Your reply should be the records below, duplicated exactly, with any picture removed.

[Data entries]

^^^^^^^^^^^^^^^^

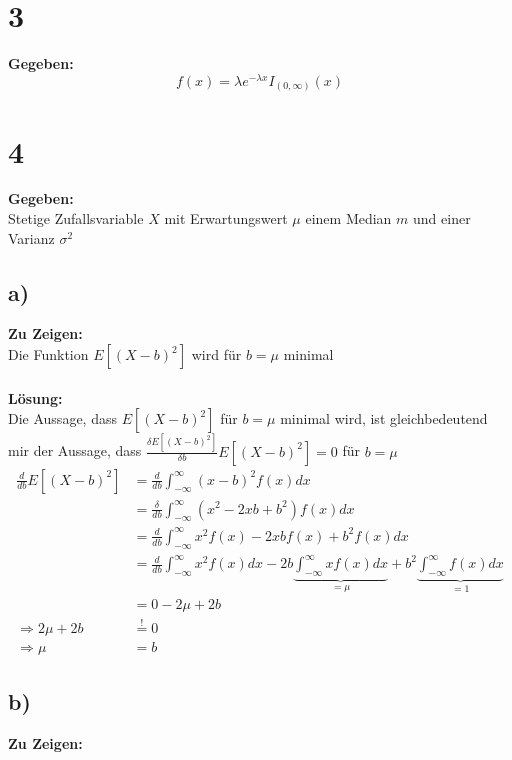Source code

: \documentclass{article}
\begin{document}
\section*{3}
\textbf{Gegeben: } \\

\[f(x) = \lambda e^{-\lambda x} I_{(0, \infty)}(x)\]

\section*{4} 
\textbf{Gegeben:} \\

Stetige Zufallsvariable $X$ mit Erwartungswert $\mu$ einem Median $m$ und einer Varianz $\sigma^2$
\subsection*{a)}
\textbf{Zu Zeigen:} \\

Die Funktion $E[(X-b)^2]$ wird für $b = \mu$ minimal\\ \\
\textbf{Lösung:} \\
    
Die Aussage, dass $E[(X-b)^2]$ für $b = \mu$ minimal wird, ist gleichbedeutend mir der Aussage, dass $\frac{\delta E[(X-b)^2]}{\delta b} E[(X-b)^2] = 0$ für $b = \mu$
\begin{align*}
    \frac{d}{d b}E[(X-b)^2] &= \frac{d}{db} \int_{-\infty}^{\infty} (x-b)^2  f(x)  dx \\
    &= \frac{\delta}{db} \int_{-\infty}^{\infty} (x^2 - 2xb + b^2) f(x) dx \\
    &= \frac{d}{db} \int_{-\infty}^{\infty} x^2 f(x) - 2xb f(x) + b^2 f(x) dx \\
    &= \frac{d}{db} \int_{-\infty}^{\infty} x^2 f(x) dx - 2b \underbrace{\int_{-\infty}^{\infty} x f(x) dx}_{=\mu} + b^2 \underbrace{\int_{-\infty}^{\infty} f(x)  dx}_{= 1} \tag{Jetzt ableiten nach b}\\ 
    &= 0 - 2\mu + 2b \\ 
    \Rightarrow 2 \mu + 2b &\overset{!}{=} 0 \\
    \Longrightarrow \mu &= b 
\end{align*}

\subsection*{b)}
\textbf{Zu Zeigen:}\\
\end{document}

^^^^^^^^^^^^^^^^

#### [Worked solution]
Source code

: \documentclass{article}
\begin{document}
\section*{3}
\textbf{Gegeben: } \\

\[f(x) = \lambda e^{-\lambda x} I_{(0, \infty)}(x)\]

\section*{4} 
\textbf{Gegeben:} \\

Stetige Zufallsvariable $X$ mit Erwartungswert $\mu$ einem Median $m$ und einer Varianz $\sigma^2$
\subsection*{a)}
\textbf{Zu Zeigen:} \\

Die Funktion $E[(X-b)^2]$ wird für $b = \mu$ minimal\\ \\
\textbf{Lösung:} \\
    
Die Aussage, dass $E[(X-b)^2]$ für $b = \mu$ minimal wird, ist gleichbedeutend mir der Aussage, dass $\frac{\delta E[(X-b)^2]}{\delta b} E[(X-b)^2] = 0$ für $b = \mu$
\begin{align*}
    \frac{d}{d b}E[(X-b)^2] &= \frac{d}{db} \int_{-\infty}^{\infty} (x-b)^2  f(x)  dx \\
    &= \frac{\delta}{db} \int_{-\infty}^{\infty} (x^2 - 2xb + b^2) f(x) dx \\
    &= \frac{d}{db} \int_{-\infty}^{\infty} x^2 f(x) - 2xb f(x) + b^2 f(x) dx \\
    &= \frac{d}{db} \int_{-\infty}^{\infty} x^2 f(x) dx - 2b \underbrace{\int_{-\infty}^{\infty} x f(x) dx}_{=\mu} + b^2 \underbrace{\int_{-\infty}^{\infty} f(x)  dx}_{= 1} \tag{Jetzt ableiten nach b}\\ 
    &= 0 - 2\mu + 2b \\ 
    \Rightarrow 2 \mu + 2b &\overset{!}{=} 0 \\
    \Longrightarrow \mu &= b 
\end{align*}

\subsection*{b)}
\textbf{Zu Zeigen:}\\
\end{document}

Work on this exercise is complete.